A Prompt Storming board typically includes a central conversation thread, separate panels for major branches, notes capturing open questions, and clear markings for what's in scope. Some branches are supported; others are labelled "Not currently working on these." That clarity reduces ambiguity — scope becomes explicit instead of implied.

But the board also does a few deeper and very practical things for teams. It highlights where skills or subagents may be useful, since certain branches naturally behave like "mini-flows" that are good candidates for a specialized capability rather than a single giant chat prompt. It exposes gaps in what you can support today — when you map branches honestly, you quickly see where you're missing a tool, an integration, or a policy decision, and that becomes a clear input into what needs to be developed next. And it makes the branching moments concrete, helping the team agree on when the conversation should split, what signals cause that split (a missing detail, a permission issue, a duplicate, a risk trigger), and what the system should do to guide the user toward a helpful outcome.
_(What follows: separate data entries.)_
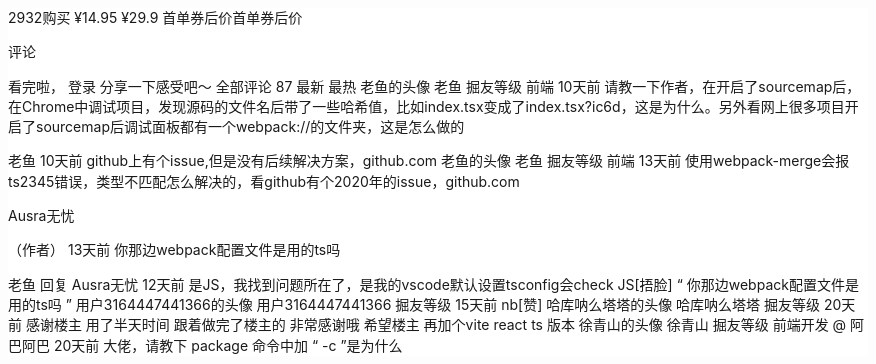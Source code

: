 2932购买
¥14.95
¥29.9
首单券后价首单券后价

评论

看完啦，
登录
分享一下感受吧～
全部评论 87
最新
最热
老鱼的头像
老鱼
掘友等级
前端
10天前
请教一下作者，在开启了sourcemap后，在Chrome中调试项目，发现源码的文件名后带了一些哈希值，比如index.tsx变成了index.tsx?ic6d，这是为什么。另外看网上很多项目开启了sourcemap后调试面板都有一个webpack://的文件夹，这是怎么做的

老鱼
10天前
github上有个issue,但是没有后续解决方案，github.com
老鱼的头像
老鱼
掘友等级
前端
13天前
使用webpack-merge会报ts2345错误，类型不匹配怎么解决的，看github有个2020年的issue，github.com

Ausra无忧

（作者）
13天前
你那边webpack配置文件是用的ts吗

老鱼
回复
Ausra无忧
12天前
是JS，我找到问题所在了，是我的vscode默认设置tsconfig会check JS[捂脸]
“
你那边webpack配置文件是用的ts吗
”
用户3164447441366的头像
用户3164447441366
掘友等级
15天前
nb[赞]
哈库呐么塔塔的头像
哈库呐么塔塔
掘友等级
20天前
感谢楼主 用了半天时间 跟着做完了楼主的 非常感谢哦
希望楼主 再加个vite react ts 版本
徐青山的头像
徐青山
掘友等级
前端开发 @ 阿巴阿巴
20天前
大佬，请教下 package 命令中加 “ -c ”是为什么

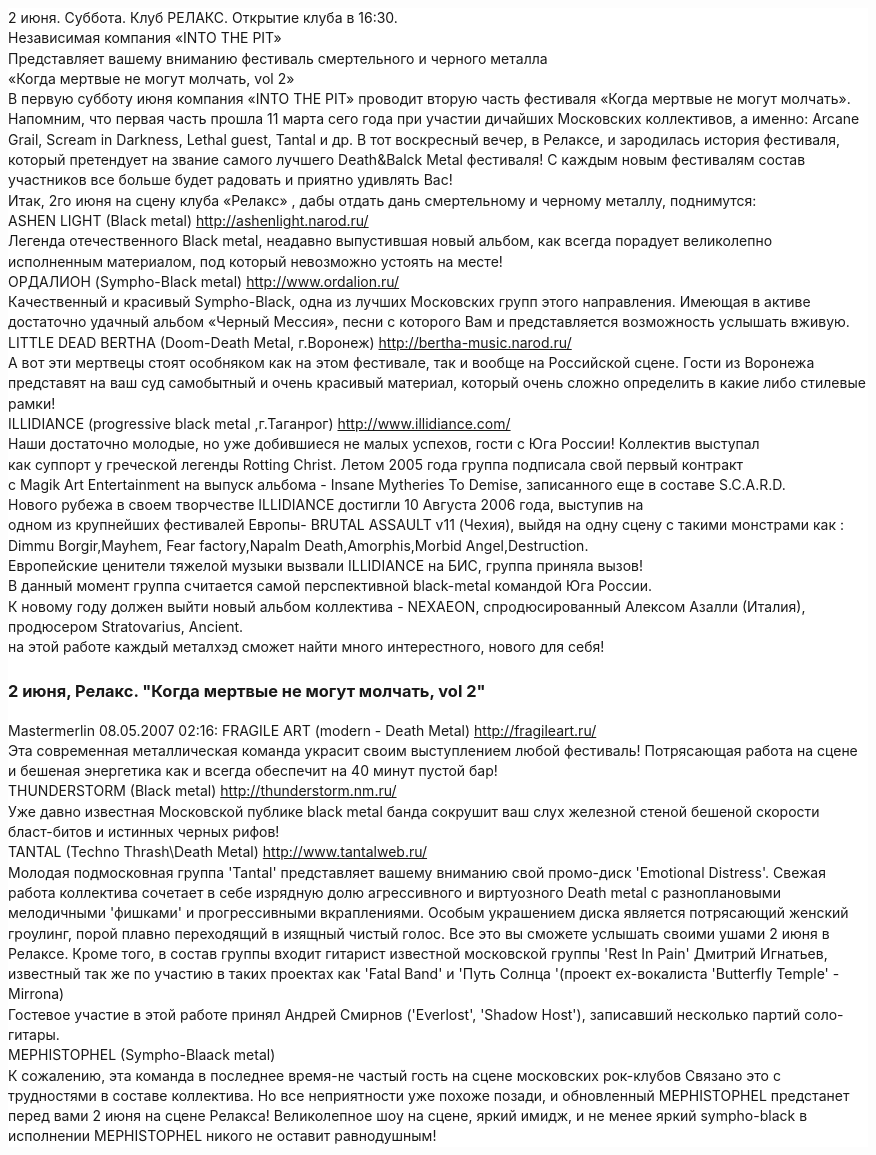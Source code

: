 2 июня. Суббота. Клуб РЕЛАКС. Открытие клуба в 16:30.<BR>Независимая компания «INTO THE PIT»<BR>Представляет вашему вниманию фестиваль смертельного и черного металла<BR> «Когда мертвые не могут молчать, vol 2»<BR>В первую субботу июня компания «INTO THE PIT» проводит вторую часть фестиваля «Когда мертвые не могут молчать». Напомним, что первая часть прошла 11 марта сего года при участии дичайших Московских коллективов, а именно: Arcane Grail, Scream in Darkness, Lethal guest, Tantal и др. В тот воскресный вечер, в Релаксе, и зародилась история фестиваля, который претендует на звание самого лучшего Death&Balck Metal фестиваля! С каждым новым фестивалям  состав участников все больше будет радовать и приятно удивлять Вас! <BR>Итак, 2го июня на сцену клуба «Релакс» , дабы отдать дань смертельному и черному металлу, поднимутся:<BR>ASHEN LIGHT (Black metal) <A HREF="http://ashenlight.narod.ru/" TARGET="_blank">http://ashenlight.narod.ru/</A><BR>Легенда отечественного Black metal, неадавно выпустившая новый альбом, как всегда порадует великолепно исполненным материалом, под который невозможно устоять на месте!<BR>ОРДАЛИОН (Sympho-Black metal) <A HREF="http://www.ordalion.ru/" TARGET="_blank">http://www.ordalion.ru/</A><BR>Качественный и красивый Sympho-Black, одна из лучших Московских групп этого направления. Имеющая в активе достаточно удачный альбом «Черный Мессия», песни с которого Вам и представляется возможность услышать вживую.  <BR>LITTLE DEAD BERTHA (Doom-Death Metal, г.Воронеж) <A HREF="http://bertha-music.narod.ru/" TARGET="_blank">http://bertha-music.narod.ru/</A><BR>А вот эти мертвецы стоят особняком как на этом фестивале, так и вообще на Российской сцене. Гости из Воронежа представят на ваш суд самобытный и очень красивый материал, который очень сложно определить в какие либо стилевые рамки!<BR>ILLIDIANCE (progressive black metal ,г.Таганрог) <A HREF="http://www.illidiance.com/" TARGET="_blank">http://www.illidiance.com/</A><BR>Наши достаточно молодые, но уже добившиеся не малых успехов, гости с Юга России! Коллектив выступал <BR>как суппорт  у греческой легенды Rotting Christ. Летом 2005 года группа подписала свой первый контракт<BR>с Magik Art Entertainment на выпуск альбома - Insane Mytheries To Demise, записанного еще в составе S.C.A.R.D.<BR>Нового рубежа в своем творчестве ILLIDIANCE достигли 10 Августа 2006 года, выступив на <BR>одном из крупнейших фестивалей Европы- BRUTAL ASSAULT v11 (Чехия), выйдя на одну сцену с такими монстрами как :<BR> Dimmu Borgir,Mayhem, Fear factory,Napalm Death,Amorphis,Morbid Angel,Destruction. <BR>Европейские ценители тяжелой музыки вызвали ILLIDIANCE на БИС, группа приняла вызов!<BR>В данный момент группа считается самой перспективной black-metal командой Юга России. <BR>К новому году должен выйти новый альбом  коллектива - NEXAEON, спродюсированный Алексом Азалли (Италия), продюсером Stratovarius, Ancient.<BR>на этой работе каждый металхэд сможет найти много интерестного, нового для себя!<BR>

### 2 июня, Релакс. &quot;Когда мертвые не могут молчать, vol 2&quot;

Mastermerlin 08.05.2007 02:16:
FRAGILE ART (modern - Death Metal) <A HREF="http://fragileart.ru/" TARGET="_blank">http://fragileart.ru/</A> <BR>Эта современная металлическая команда украсит своим выступлением любой фестиваль! Потрясающая работа на сцене и бешеная энергетика как и всегда обеспечит на 40 минут пустой бар!<BR>THUNDERSTORM (Black metal) <A HREF="http://thunderstorm.nm.ru/" TARGET="_blank">http://thunderstorm.nm.ru/</A><BR>Уже давно известная Московской публике black metal банда сокрушит ваш слух железной стеной бешеной скорости бласт-битов и истинных черных рифов!<BR>TANTAL (Techno Thrash\Death Metal) <A HREF="http://www.tantalweb.ru/" TARGET="_blank">http://www.tantalweb.ru/</A><BR>Молодая подмосковная группа 'Tantal' представляет вашему вниманию свой промо-диск 'Emotional Distress'. Свежая работа коллектива сочетает в себе изрядную долю агрессивного и виртуозного Death metal с разноплановыми мелодичными 'фишками' и прогрессивными вкраплениями. Особым украшением диска является потрясающий женский гроулинг, порой плавно переходящий в изящный чистый голос. Все это вы сможете услышать своими ушами 2 июня в Релаксе. Кроме того, в состав группы входит гитарист известной московской группы 'Rest In Pain' Дмитрий Игнатьев, известный так же по участию в таких проектах как 'Fatal Band' и 'Путь Солнца '(проект ex-вокалиста 'Butterfly Temple' - Mirrona)<BR>Гостевое участие в этой работе принял Андрей Смирнов ('Everlost', 'Shadow Host'), записавший несколько партий соло-гитары.<BR>MEPHISTOPHEL (Sympho-Blaack metal)<BR>К сожалению, эта команда в последнее время-не частый гость на сцене московских рок-клубов Связано это с трудностями в составе коллектива. Но все неприятности уже похоже позади, и обновленный MEPHISTOPHEL предстанет перед вами 2 июня на сцене Релакса! Великолепное шоу на сцене, яркий имидж,  и не менее яркий sympho-black в исполнении MEPHISTOPHEL  никого не оставит равнодушным!<BR>
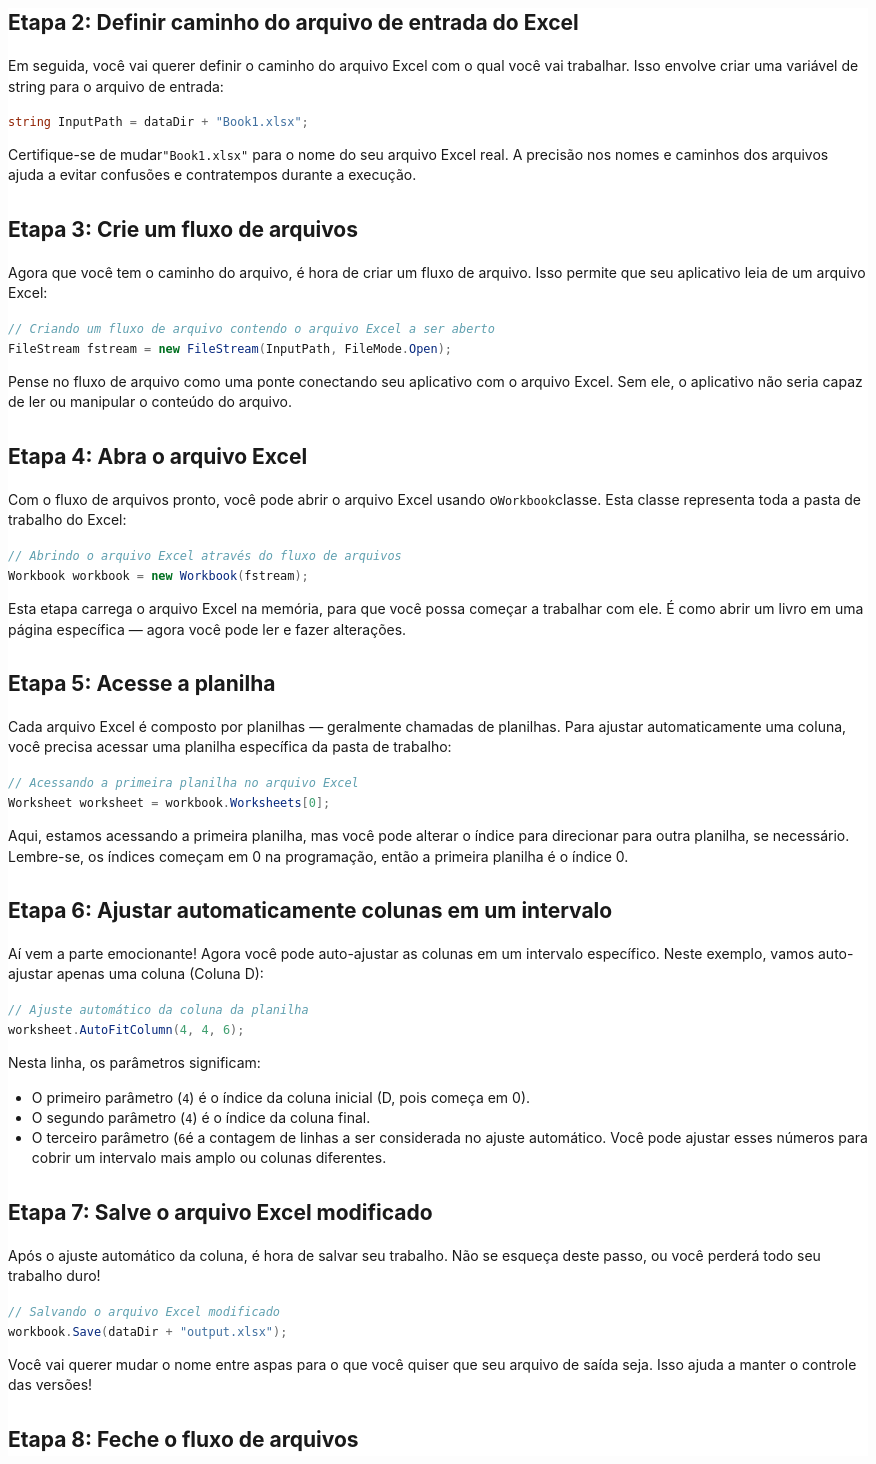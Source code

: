 ## Etapa 2: Definir caminho do arquivo de entrada do Excel
Em seguida, você vai querer definir o caminho do arquivo Excel com o qual você vai trabalhar. Isso envolve criar uma variável de string para o arquivo de entrada:
```csharp
string InputPath = dataDir + "Book1.xlsx";
```
 Certifique-se de mudar`"Book1.xlsx"` para o nome do seu arquivo Excel real. A precisão nos nomes e caminhos dos arquivos ajuda a evitar confusões e contratempos durante a execução.
## Etapa 3: Crie um fluxo de arquivos
Agora que você tem o caminho do arquivo, é hora de criar um fluxo de arquivo. Isso permite que seu aplicativo leia de um arquivo Excel:
```csharp
// Criando um fluxo de arquivo contendo o arquivo Excel a ser aberto
FileStream fstream = new FileStream(InputPath, FileMode.Open);
```
Pense no fluxo de arquivo como uma ponte conectando seu aplicativo com o arquivo Excel. Sem ele, o aplicativo não seria capaz de ler ou manipular o conteúdo do arquivo.
## Etapa 4: Abra o arquivo Excel
 Com o fluxo de arquivos pronto, você pode abrir o arquivo Excel usando o`Workbook`classe. Esta classe representa toda a pasta de trabalho do Excel:
```csharp
// Abrindo o arquivo Excel através do fluxo de arquivos
Workbook workbook = new Workbook(fstream);
```
Esta etapa carrega o arquivo Excel na memória, para que você possa começar a trabalhar com ele. É como abrir um livro em uma página específica — agora você pode ler e fazer alterações.
## Etapa 5: Acesse a planilha 
Cada arquivo Excel é composto por planilhas — geralmente chamadas de planilhas. Para ajustar automaticamente uma coluna, você precisa acessar uma planilha específica da pasta de trabalho:
```csharp
// Acessando a primeira planilha no arquivo Excel
Worksheet worksheet = workbook.Worksheets[0];
```
Aqui, estamos acessando a primeira planilha, mas você pode alterar o índice para direcionar para outra planilha, se necessário. Lembre-se, os índices começam em 0 na programação, então a primeira planilha é o índice 0.
## Etapa 6: Ajustar automaticamente colunas em um intervalo
Aí vem a parte emocionante! Agora você pode auto-ajustar as colunas em um intervalo específico. Neste exemplo, vamos auto-ajustar apenas uma coluna (Coluna D):
```csharp
// Ajuste automático da coluna da planilha
worksheet.AutoFitColumn(4, 4, 6);
```
Nesta linha, os parâmetros significam:
- O primeiro parâmetro (`4`) é o índice da coluna inicial (D, pois começa em 0).
- O segundo parâmetro (`4`) é o índice da coluna final.
- O terceiro parâmetro (`6`é a contagem de linhas a ser considerada no ajuste automático.
Você pode ajustar esses números para cobrir um intervalo mais amplo ou colunas diferentes.
## Etapa 7: Salve o arquivo Excel modificado
Após o ajuste automático da coluna, é hora de salvar seu trabalho. Não se esqueça deste passo, ou você perderá todo seu trabalho duro!
```csharp
// Salvando o arquivo Excel modificado
workbook.Save(dataDir + "output.xlsx");
```
Você vai querer mudar o nome entre aspas para o que você quiser que seu arquivo de saída seja. Isso ajuda a manter o controle das versões!
## Etapa 8: Feche o fluxo de arquivos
In other words, the board isn't just a diagram of what users might say. It's a shared view of what exists, what's missing, and how the experience should steer the conversation.

The Three Decisions at Every Branch

Every time the conversation splits, the team answers three questions: Do we support this path in this release? Does this path require a system capability or integration? Does this path require guardrails?

For example, if someone tries to create a user who already exists — should the system detect duplicates automatically? Should it ask a clarifying question? Should it escalate to a human? By mapping this visually, the team makes product decisions, not just conversational ones.

Guardrails as Product Design

One of the biggest shifts Prompt Storming encourages is treating guardrails as first-class design elements. As teams explore "What if the user says this instead?", edge cases surface naturally: attempts to access restricted data, suspicious or repeated actions, abusive language, requests outside the assistant's purpose. Instead of reacting to these later, they're mapped alongside happy paths. Guardrails stop being an afterthought and become intentional design choices.

Conversations Are Graphs, Not Flows

A key insight from Prompt Storming is this: conversations are not linear flows. They are graphs. A single intent can split into multiple sub-paths within a few turns — some paths converge, others diverge completely. Seeing this structure helps teams simplify overly complex branches, identify unnecessary edge cases, spot missing capabilities early, and prioritize what truly matters for users.

The visual map becomes a shared mental model.

From Workshop to Roadmap

Prompt Storming doesn't replace detailed design or specifications — it prepares the ground for them. After a session, teams typically walk away with a clear set of supported conversation paths, a list of deferred paths, identified system capabilities required for certain branches, and defined areas where guardrails are needed. Instead of asking "What are we building?", the team can ask "Which branches are we committing to?" That's a more focused conversation.

When to Use Prompt Storming

Prompt Storming is especially useful when introducing AI chat into an existing product, designing multi-step conversational workflows, exploring identity- or permission-sensitive experiences, or clarifying the boundaries of an AI assistant. It works best early — before implementation details lock you in.

Closing Thoughts

Designing AI chat inside a product isn't just about writing better prompts. It's about understanding how users might navigate a conversation and making deliberate decisions at each turn. Prompt Storming creates a shared space for that exploration — by mapping branches together, teams can clarify scope, expose hidden complexity, and design more thoughtful experiences before committing to build.

If your team is embedding AI into your product, consider running a Prompt Storming session before your next feature cycle. You may discover that the real complexity isn't in the first reply — it's in the third branch that follows.

Thanks for reading. If you try this approach, I'd love to hear what your team uncovers.